Phillies pitching coach and changeup guru Rich Dubee noticed Lannan's change "was a little firm," Jim Salisbury of CSNPhilly.com reported, and worked with the lefty to soften it up and increase the differential bewteen it and his high-80s fastball. According to Salisbury, Dubee noticed the same firmness in Lannan's first inning Friday and the two made an in-game adjustment that helped Lannan.
The numbers bear out what Dubee saw. According to Fangraphs, Lannan's changeup has been between 3 and 5 miles per hour slower than his fastball the last two seasons, which is a pretty minimal dropoff. If Dubee can fix that, and the pitch in general, it could be a huge help for Lannan against righthanded pitching.
Since 2010, righties have hit .296 with a .795 OPS off Lannan, compared to .248 with a .662 OPS for lefties. Statistically, the changeup has been Lannan's best pitch over the course of his career, but Dubee is the same man who helped Cole Hamels, Roy Halladay and Kyle Kendrick improve their own version of it.
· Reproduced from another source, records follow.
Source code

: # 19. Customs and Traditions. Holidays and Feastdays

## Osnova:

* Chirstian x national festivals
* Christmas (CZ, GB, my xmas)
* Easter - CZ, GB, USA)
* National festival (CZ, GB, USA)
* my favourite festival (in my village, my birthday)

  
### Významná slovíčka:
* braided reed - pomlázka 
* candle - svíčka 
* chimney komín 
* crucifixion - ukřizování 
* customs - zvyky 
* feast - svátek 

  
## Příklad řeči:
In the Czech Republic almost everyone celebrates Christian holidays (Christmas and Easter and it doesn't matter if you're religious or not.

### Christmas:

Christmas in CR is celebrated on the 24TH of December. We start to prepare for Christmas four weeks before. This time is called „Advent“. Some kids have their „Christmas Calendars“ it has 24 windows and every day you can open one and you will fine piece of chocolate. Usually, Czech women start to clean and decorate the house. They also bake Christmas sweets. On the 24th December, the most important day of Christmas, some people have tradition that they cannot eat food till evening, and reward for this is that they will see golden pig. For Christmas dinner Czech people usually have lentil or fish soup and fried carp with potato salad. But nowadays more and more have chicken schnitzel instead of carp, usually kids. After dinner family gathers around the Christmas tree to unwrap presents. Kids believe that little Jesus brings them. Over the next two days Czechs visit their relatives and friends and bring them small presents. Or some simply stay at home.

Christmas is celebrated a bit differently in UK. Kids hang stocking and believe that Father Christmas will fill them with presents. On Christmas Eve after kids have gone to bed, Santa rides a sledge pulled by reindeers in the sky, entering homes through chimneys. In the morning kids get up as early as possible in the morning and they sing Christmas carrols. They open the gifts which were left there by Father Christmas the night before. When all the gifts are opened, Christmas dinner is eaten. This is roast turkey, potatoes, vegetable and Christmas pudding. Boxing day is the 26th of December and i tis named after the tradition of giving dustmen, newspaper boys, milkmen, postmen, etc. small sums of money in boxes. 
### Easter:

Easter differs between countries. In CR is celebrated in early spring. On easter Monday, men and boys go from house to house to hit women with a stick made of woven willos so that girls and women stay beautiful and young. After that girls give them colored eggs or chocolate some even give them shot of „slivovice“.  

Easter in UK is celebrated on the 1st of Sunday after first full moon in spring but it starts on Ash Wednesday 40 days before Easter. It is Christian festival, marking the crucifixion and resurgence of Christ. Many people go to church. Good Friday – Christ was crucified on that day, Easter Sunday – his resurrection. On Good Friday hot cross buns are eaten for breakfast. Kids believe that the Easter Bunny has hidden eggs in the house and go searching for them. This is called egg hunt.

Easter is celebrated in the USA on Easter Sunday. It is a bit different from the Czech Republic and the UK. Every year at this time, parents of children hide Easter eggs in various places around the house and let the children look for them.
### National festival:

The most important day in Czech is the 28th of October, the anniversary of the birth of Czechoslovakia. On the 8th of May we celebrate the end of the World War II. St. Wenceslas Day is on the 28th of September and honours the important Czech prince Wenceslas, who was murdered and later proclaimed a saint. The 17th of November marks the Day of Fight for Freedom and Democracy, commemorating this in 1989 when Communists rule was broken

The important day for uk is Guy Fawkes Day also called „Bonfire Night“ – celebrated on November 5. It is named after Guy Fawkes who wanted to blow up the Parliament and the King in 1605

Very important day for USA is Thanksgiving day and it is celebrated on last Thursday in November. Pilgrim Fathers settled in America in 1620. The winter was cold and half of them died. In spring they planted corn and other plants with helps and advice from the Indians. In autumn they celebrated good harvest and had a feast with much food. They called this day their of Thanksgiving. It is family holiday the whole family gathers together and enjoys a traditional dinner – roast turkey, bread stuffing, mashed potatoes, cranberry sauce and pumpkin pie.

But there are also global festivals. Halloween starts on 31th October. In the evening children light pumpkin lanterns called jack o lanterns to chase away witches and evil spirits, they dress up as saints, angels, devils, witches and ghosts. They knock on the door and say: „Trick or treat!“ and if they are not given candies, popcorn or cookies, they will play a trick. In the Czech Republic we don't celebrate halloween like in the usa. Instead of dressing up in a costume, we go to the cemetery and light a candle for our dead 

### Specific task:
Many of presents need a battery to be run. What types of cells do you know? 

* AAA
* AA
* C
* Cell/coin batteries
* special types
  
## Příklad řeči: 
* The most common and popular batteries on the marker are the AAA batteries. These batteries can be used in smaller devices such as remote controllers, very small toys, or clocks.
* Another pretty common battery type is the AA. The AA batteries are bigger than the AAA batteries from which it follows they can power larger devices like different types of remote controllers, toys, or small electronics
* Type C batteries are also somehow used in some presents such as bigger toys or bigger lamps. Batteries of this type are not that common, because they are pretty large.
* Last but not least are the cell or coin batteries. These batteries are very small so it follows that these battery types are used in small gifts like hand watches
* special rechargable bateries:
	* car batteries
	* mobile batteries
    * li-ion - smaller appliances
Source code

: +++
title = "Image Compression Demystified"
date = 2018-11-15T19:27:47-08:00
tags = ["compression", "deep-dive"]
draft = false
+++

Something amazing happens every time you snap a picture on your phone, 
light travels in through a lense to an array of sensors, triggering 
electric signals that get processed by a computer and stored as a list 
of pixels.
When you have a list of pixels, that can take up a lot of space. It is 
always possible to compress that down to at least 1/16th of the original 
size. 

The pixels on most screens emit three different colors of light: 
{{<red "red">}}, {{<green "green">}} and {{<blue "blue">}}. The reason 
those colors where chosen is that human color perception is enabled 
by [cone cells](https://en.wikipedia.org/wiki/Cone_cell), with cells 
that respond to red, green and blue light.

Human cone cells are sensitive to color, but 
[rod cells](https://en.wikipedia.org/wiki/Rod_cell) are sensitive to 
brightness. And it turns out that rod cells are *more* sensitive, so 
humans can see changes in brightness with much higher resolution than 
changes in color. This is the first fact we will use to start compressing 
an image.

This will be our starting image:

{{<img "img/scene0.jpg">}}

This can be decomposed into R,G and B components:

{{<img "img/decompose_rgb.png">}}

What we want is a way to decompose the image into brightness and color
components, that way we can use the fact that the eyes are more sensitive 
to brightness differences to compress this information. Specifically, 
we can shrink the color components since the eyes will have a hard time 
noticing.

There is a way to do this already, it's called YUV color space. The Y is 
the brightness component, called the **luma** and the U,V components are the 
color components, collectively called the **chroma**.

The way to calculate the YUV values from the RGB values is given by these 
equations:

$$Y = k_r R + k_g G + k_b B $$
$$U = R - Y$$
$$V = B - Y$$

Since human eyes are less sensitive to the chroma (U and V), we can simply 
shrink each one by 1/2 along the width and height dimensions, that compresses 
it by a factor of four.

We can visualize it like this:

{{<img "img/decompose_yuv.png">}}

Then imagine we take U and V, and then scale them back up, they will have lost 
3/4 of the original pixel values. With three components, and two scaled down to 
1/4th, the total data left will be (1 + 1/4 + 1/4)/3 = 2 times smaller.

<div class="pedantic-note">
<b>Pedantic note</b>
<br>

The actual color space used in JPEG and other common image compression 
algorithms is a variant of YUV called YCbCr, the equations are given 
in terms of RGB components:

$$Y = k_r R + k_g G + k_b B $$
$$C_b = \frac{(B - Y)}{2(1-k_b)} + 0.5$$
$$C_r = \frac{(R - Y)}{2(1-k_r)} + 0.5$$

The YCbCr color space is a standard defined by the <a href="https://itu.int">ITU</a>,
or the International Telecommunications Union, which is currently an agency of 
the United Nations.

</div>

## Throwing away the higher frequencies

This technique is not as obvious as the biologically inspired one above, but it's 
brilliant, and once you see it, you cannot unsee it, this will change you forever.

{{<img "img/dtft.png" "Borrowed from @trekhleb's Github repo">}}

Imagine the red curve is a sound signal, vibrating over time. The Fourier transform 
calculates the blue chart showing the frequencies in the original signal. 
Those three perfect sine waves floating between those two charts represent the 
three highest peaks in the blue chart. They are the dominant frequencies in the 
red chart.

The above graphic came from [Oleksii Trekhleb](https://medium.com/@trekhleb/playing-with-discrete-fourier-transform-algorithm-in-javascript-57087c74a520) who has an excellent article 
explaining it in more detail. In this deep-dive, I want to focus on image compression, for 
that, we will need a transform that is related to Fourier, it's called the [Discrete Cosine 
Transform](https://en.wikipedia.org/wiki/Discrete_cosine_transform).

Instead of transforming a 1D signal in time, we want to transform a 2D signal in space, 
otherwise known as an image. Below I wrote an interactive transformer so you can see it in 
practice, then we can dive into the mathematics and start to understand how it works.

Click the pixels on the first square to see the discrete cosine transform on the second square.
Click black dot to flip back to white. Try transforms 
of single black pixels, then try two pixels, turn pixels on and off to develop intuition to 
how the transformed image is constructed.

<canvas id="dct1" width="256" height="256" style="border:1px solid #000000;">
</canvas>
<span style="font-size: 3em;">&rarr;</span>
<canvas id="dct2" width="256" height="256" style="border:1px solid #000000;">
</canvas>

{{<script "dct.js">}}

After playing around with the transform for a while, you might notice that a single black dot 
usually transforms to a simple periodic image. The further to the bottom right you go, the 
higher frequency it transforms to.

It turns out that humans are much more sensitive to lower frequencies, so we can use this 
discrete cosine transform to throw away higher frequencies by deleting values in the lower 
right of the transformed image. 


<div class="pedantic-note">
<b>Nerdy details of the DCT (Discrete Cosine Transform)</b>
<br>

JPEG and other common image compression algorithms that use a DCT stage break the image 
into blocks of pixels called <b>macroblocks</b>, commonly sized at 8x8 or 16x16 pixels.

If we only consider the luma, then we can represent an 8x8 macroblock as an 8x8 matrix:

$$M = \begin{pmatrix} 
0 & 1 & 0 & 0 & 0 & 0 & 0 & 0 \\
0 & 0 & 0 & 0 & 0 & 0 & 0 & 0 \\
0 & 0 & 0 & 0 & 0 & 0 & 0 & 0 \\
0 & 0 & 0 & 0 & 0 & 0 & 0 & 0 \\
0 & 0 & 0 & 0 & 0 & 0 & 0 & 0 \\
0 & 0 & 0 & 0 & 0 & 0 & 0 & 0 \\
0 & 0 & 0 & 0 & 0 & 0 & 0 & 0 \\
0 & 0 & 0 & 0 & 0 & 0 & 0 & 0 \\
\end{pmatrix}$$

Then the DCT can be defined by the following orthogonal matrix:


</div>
Charlie not thrilled with young RPs
Charlie Manuel challenged the Phillies' young arms after Friday's game, saying it's time to "pick it up." It's not the results that has Manuel fired up about the relievers fighting for spots, it's the way they're pitching.
“It’s not always the scoreless innings,” he said, per Salisbury. “It’s how you get there.”
Based simply off of the way information has come out of Clearwater the last week or so, it is looking more and more like Aaron Cook will make this team as a long man out of the 'pen and insurance policy for the rotation. That would cost a young reliever like Justin De Fratus or Jake Diekman a spot. De Fratus allowed a solo homer Friday in his second inning of work. It ended his scoreless streak of five innings.